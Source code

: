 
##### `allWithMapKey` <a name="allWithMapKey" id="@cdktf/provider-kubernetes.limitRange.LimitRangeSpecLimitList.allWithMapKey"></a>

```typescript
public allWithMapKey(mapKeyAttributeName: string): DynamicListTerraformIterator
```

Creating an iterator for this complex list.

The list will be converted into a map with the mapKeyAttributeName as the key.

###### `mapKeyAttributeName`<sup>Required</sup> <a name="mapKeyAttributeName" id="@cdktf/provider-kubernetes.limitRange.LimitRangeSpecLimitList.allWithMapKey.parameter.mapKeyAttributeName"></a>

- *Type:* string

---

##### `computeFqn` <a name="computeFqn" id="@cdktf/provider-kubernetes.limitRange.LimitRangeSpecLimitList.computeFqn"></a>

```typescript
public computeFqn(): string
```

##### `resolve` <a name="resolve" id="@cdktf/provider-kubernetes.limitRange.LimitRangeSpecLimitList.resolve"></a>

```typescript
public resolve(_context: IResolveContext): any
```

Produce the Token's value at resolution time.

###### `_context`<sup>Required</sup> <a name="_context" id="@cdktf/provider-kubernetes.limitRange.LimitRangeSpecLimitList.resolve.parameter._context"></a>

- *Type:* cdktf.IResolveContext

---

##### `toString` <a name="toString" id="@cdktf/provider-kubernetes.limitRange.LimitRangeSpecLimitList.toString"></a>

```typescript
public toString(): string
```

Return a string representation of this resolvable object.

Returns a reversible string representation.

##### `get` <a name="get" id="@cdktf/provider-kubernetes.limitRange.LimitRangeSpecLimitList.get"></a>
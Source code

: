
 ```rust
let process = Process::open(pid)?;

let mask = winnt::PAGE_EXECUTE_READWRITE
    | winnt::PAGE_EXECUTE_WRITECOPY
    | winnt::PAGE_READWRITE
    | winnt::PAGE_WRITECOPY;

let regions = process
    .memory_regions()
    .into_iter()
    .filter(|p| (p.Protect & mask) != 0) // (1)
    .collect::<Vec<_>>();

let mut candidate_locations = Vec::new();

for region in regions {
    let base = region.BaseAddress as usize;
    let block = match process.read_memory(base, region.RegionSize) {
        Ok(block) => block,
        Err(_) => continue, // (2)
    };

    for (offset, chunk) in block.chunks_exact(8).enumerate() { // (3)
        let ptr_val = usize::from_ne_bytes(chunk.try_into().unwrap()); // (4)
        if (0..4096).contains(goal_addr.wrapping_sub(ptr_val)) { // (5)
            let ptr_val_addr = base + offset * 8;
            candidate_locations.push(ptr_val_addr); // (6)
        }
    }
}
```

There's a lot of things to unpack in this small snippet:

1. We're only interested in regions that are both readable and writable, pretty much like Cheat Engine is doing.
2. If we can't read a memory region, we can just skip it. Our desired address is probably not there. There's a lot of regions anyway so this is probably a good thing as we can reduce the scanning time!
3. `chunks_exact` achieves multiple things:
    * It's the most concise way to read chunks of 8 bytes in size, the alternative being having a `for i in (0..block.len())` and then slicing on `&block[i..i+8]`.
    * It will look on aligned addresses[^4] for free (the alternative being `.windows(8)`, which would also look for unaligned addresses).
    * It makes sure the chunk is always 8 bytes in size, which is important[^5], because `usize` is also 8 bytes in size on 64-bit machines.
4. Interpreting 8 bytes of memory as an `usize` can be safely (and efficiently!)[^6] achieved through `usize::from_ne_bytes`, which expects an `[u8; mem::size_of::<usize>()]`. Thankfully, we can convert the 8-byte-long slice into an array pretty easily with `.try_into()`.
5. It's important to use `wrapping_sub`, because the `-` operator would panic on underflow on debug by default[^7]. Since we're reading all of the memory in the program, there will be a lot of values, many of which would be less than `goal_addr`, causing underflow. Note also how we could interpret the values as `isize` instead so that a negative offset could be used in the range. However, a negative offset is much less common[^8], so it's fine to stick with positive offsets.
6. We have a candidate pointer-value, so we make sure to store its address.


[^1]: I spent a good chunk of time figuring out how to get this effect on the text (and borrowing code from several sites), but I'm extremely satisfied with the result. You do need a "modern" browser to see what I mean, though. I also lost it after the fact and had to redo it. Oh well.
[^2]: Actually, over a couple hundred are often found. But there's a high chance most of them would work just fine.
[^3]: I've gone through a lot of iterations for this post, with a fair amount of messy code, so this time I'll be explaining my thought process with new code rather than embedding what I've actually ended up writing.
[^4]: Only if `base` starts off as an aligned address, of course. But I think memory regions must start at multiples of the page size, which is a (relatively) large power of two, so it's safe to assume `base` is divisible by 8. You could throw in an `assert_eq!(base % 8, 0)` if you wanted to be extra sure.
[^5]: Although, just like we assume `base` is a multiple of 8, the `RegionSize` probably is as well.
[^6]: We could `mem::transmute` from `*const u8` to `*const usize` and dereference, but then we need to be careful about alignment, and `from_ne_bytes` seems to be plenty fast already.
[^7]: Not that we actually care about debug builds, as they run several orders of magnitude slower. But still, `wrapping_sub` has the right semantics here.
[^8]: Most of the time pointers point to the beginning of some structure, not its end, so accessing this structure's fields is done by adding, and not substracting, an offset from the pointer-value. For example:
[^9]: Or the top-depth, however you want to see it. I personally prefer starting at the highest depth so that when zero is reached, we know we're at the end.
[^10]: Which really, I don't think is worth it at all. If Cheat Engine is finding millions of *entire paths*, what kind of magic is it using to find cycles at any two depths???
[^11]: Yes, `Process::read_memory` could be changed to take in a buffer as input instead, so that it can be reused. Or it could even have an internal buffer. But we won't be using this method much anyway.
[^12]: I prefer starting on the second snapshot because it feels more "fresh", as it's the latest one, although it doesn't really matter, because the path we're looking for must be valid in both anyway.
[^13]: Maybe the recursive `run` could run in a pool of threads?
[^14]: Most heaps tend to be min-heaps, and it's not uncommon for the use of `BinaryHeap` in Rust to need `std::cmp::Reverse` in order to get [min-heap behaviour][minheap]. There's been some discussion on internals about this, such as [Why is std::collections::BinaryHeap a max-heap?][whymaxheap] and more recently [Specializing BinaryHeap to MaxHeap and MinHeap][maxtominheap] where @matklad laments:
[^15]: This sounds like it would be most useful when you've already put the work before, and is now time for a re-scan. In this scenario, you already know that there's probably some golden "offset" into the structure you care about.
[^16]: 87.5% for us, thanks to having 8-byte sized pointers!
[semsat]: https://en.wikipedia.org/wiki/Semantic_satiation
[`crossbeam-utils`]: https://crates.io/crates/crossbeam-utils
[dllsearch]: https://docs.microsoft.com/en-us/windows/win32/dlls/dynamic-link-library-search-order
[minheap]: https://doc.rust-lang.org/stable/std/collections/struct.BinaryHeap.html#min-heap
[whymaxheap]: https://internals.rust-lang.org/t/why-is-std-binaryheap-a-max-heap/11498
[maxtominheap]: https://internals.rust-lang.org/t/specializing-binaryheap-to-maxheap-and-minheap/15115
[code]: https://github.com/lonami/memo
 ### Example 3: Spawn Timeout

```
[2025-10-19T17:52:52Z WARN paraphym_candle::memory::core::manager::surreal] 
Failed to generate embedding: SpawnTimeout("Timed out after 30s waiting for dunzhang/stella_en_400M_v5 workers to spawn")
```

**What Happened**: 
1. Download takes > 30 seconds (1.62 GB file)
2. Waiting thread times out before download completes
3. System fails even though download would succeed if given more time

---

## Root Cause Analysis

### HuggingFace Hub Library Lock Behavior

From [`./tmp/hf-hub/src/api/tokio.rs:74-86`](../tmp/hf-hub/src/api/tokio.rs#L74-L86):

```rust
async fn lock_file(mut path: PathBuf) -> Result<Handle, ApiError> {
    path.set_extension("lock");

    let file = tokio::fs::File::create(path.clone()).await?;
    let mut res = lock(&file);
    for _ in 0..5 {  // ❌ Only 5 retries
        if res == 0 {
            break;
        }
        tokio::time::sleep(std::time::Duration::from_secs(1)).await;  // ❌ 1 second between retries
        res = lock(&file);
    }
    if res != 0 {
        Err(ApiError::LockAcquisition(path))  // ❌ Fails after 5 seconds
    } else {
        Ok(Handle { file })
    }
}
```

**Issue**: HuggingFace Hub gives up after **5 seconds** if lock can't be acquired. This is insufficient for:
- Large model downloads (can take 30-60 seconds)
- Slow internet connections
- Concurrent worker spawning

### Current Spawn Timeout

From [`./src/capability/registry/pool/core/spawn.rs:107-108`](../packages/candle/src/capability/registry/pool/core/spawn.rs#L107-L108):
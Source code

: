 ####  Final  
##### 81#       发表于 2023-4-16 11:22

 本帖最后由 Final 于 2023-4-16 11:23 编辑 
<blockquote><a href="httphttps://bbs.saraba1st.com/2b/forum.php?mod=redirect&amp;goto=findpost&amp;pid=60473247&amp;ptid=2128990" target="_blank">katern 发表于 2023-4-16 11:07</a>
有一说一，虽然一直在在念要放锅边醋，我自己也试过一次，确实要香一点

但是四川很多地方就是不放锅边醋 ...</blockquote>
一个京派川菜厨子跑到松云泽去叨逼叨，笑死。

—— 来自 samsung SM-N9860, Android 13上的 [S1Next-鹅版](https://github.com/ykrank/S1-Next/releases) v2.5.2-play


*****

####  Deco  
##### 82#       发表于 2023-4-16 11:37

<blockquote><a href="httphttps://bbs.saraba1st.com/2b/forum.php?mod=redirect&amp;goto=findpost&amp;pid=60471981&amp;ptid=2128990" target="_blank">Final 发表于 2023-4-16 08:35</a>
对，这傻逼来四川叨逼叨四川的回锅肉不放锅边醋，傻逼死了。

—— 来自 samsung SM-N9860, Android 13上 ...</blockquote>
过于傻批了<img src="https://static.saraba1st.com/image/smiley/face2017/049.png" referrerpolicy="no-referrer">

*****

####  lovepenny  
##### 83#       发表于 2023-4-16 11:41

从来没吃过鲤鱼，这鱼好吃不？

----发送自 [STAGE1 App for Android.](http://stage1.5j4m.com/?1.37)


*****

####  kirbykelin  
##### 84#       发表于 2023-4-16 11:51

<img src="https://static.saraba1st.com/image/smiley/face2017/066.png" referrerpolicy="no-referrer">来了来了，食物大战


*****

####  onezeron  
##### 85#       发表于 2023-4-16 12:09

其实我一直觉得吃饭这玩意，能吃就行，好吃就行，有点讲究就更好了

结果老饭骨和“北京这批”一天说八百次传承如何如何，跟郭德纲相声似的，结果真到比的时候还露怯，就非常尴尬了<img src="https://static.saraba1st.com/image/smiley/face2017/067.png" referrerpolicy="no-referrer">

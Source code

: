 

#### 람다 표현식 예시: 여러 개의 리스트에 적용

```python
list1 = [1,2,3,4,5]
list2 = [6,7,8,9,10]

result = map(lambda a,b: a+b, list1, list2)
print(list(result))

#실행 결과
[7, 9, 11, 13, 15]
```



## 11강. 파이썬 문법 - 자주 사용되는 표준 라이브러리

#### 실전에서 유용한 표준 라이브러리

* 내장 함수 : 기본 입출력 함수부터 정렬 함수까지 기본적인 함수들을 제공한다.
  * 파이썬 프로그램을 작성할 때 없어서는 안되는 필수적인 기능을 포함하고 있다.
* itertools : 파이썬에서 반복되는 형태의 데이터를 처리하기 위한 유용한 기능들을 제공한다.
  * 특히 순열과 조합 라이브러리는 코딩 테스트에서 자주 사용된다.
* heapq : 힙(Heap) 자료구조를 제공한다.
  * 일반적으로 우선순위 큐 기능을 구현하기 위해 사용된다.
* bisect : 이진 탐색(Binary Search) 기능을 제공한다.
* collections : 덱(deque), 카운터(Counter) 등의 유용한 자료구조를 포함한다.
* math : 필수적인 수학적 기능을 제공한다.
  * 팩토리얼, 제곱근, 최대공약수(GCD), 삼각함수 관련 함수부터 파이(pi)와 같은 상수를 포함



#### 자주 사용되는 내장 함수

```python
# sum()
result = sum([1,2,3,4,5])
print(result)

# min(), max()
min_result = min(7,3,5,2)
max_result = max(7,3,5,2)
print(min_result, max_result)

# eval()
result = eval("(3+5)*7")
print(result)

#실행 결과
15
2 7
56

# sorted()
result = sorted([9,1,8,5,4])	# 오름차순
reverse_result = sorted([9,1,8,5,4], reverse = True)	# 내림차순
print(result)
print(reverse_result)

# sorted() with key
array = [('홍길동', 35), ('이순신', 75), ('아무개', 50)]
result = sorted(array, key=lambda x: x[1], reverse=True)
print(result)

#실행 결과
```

■ ■ ■

Action item: Write out again, exactly, the line containing "기능을 포함하고 있다." and every later line of the records. Omit the rest.

Response area:
  * 파이썬 프로그램을 작성할 때 없어서는 안되는 필수적인 기능을 포함하고 있다.
* itertools : 파이썬에서 반복되는 형태의 데이터를 처리하기 위한 유용한 기능들을 제공한다.
  * 특히 순열과 조합 라이브러리는 코딩 테스트에서 자주 사용된다.
* heapq : 힙(Heap) 자료구조를 제공한다.
  * 일반적으로 우선순위 큐 기능을 구현하기 위해 사용된다.
* bisect : 이진 탐색(Binary Search) 기능을 제공한다.
* collections : 덱(deque), 카운터(Counter) 등의 유용한 자료구조를 포함한다.
* math : 필수적인 수학적 기능을 제공한다.
  * 팩토리얼, 제곱근, 최대공약수(GCD), 삼각함수 관련 함수부터 파이(pi)와 같은 상수를 포함



#### 자주 사용되는 내장 함수

```python
# sum()
result = sum([1,2,3,4,5])
print(result)

# min(), max()
min_result = min(7,3,5,2)
max_result = max(7,3,5,2)
print(min_result, max_result)

# eval()
result = eval("(3+5)*7")
print(result)

#실행 결과
15
2 7
56

# sorted()
result = sorted([9,1,8,5,4])	# 오름차순
reverse_result = sorted([9,1,8,5,4], reverse = True)	# 내림차순
print(result)
print(reverse_result)

# sorted() with key
array = [('홍길동', 35), ('이순신', 75), ('아무개', 50)]
result = sorted(array, key=lambda x: x[1], reverse=True)
print(result)

#실행 결과
```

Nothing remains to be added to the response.